Look through the entries below and report every line that has "noisy".

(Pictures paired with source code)

—————

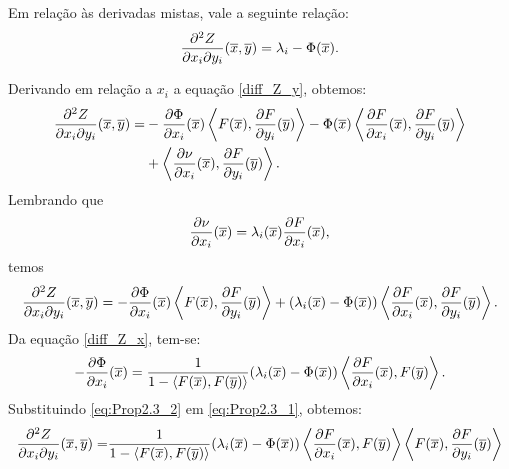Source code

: \begin{proposicao}
Em rela\c c\~ao \`as derivadas mistas, vale a seguinte rela\c c\~ao:
\begin{equation}\label{diff_Z_x_y}
\frac{\partial^2 Z}{\partial x_i \partial y_i}(\overline{x},\overline{y}) = \lambda_i - \Phi(\overline{x}).
\end{equation}
\end{proposicao}
\begin{demonstracao}
Derivando em rela\c c\~ao  a $x_i$ a equação \eqref{diff_Z_y}, obtemos:
\begin{eqnarray*}
\begin{aligned}
\frac{\partial^2 Z}{\partial x_i \partial y_i}(\overline{x},\overline{y}) =  & 
-\frac{\partial \Phi}{\partial x_i}(\overline{x}) \left\langle F(\overline{x}), 
\frac{\partial F}{\partial y_i}(\overline{y}) \right\rangle - \Phi(\overline{x})
\left\langle \frac{\partial F}{\partial x_i}(\overline{x}), 
\frac{\partial F}{\partial y_i}(\overline{y}) \right\rangle \\
& + \left\langle \frac{\partial \nu}{\partial x_i}(\overline{x}), 
\frac{\partial F}{\partial y_i}(\overline{y}) \right\rangle.
\end{aligned}
\end{eqnarray*}	
Lembrando que 
\[
\frac{\partial \nu}{\partial x_i}(\overline{x}) = 
\lambda_i(\overline{x}) \frac{\partial F}{\partial x_i}(\overline{x}),
\]
temos
\begin{eqnarray} \label{eq:Prop2.3_1}
\frac{\partial^2 Z}{\partial x_i \partial y_i}(\overline{x},\overline{y}) = -\frac{\partial \Phi}{\partial x_i}(\overline{x}) \left\langle F(\overline{x}), \frac{\partial F}{\partial y_i}(\overline{y}) \right\rangle + (\lambda_i(\overline{x}) - \Phi(\overline{x})) \left\langle \frac{\partial F}{\partial x_i}(\overline{x}), \frac{\partial F}{\partial y_i}(\overline{y}) \right\rangle.
\end{eqnarray}	
Da equa\c c\~ao \eqref{diff_Z_x}, tem-se:
\begin{eqnarray} \label{eq:Prop2.3_2}
-\frac{\partial \Phi}{\partial x_i}(\overline{x}) = \frac{1}
{1 - \langle F(\overline{x}),F(\overline{y}) \rangle} (\lambda_i(\overline{x}) - \Phi(\overline{x})) 
\left\langle \frac{\partial F}{\partial x_i}(\overline{x}), F(\overline{y}) \right\rangle.
\end{eqnarray}
Substituindo \eqref{eq:Prop2.3_2} em \eqref{eq:Prop2.3_1}, 
obtemos:
\begin{eqnarray*}
\begin{aligned}
\frac{\partial^2 Z}{\partial x_i \partial y_i}(\xb,\yb) =&  \frac{1}{1 - \langle F(\xb),F(\yb) \rangle} (\lambda_i(\xb) - \Phi(\xb)) \left\langle \frac{\partial F}{\partial x_i}(\xb), F(\yb) \right\rangle  \left\langle F(\xb), \frac{\partial F}{\partial y_i}(\yb) \right\rangle \\

\end{aligned}
\end{eqnarray*}
\end{demonstracao}
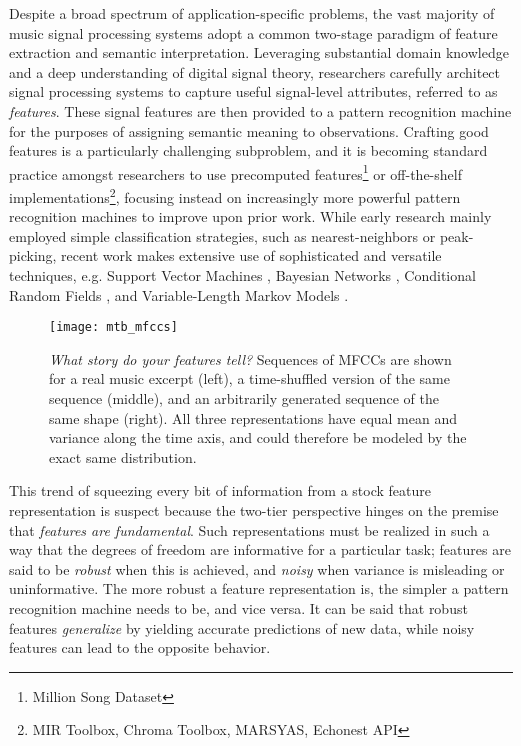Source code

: Despite a broad spectrum of application-specific problems, the vast majority of music signal processing systems adopt a common two-stage paradigm of feature extraction and semantic interpretation.
Leveraging substantial domain knowledge and a deep understanding of digital signal theory, researchers carefully architect signal processing systems to capture useful signal-level attributes, referred to as \emph{features}.
These signal features are then provided to a pattern recognition machine for the purposes of assigning semantic meaning to observations.
Crafting good features is a particularly challenging subproblem, and it is becoming standard practice amongst researchers to use precomputed features\footnote{Million Song Dataset} or off-the-shelf implementations\footnote{MIR Toolbox, Chroma Toolbox, MARSYAS, Echonest API}, focusing instead on increasingly more powerful pattern recognition machines to improve upon prior work.
While early research mainly employed simple classification strategies, such as nearest-neighbors or peak-picking, recent work makes extensive use of sophisticated and versatile techniques, e.g. Support Vector Machines \cite{Mandel2005Song}, Bayesian Networks \cite{Mauch2010Approximate}, Conditional Random Fields \cite{Sumi2012Music}, and Variable-Length Markov Models \cite{Chordia2011Predictive}.
\begin{figure}
\begin{centering}
\texttt{[image: mtb\_mfccs]}
\caption{\emph{What story do your features tell?} Sequences of MFCCs are shown for a real music excerpt (left), a time-shuffled version of the same sequence (middle), and an arbitrarily generated sequence of the same shape (right). All three representations have equal mean and variance along the time axis, and could therefore be modeled by the exact same distribution.}
\label{fig:mfccs}
\end{centering}
\end{figure}

This trend of squeezing every bit of information from a stock feature representation is suspect because the two-tier perspective hinges on the premise that \emph{features are fundamental}.
Such representations must be realized in such a way that the degrees of freedom are informative for a particular task; features are said to be \emph{robust} when this is achieved, and \emph{noisy} when variance is misleading or uninformative.
The more robust a feature representation is, the simpler a pattern recognition machine needs to be, and vice versa.
It can be said that robust features \emph{generalize} by yielding accurate predictions of new data, while noisy features can lead to the opposite behavior.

—————

TASK RESULT:
Such representations must be realized in such a way that the degrees of freedom are informative for a particular task; features are said to be \emph{robust} when this is achieved, and \emph{noisy} when variance is misleading or uninformative.
It can be said that robust features \emph{generalize} by yielding accurate predictions of new data, while noisy features can lead to the opposite behavior.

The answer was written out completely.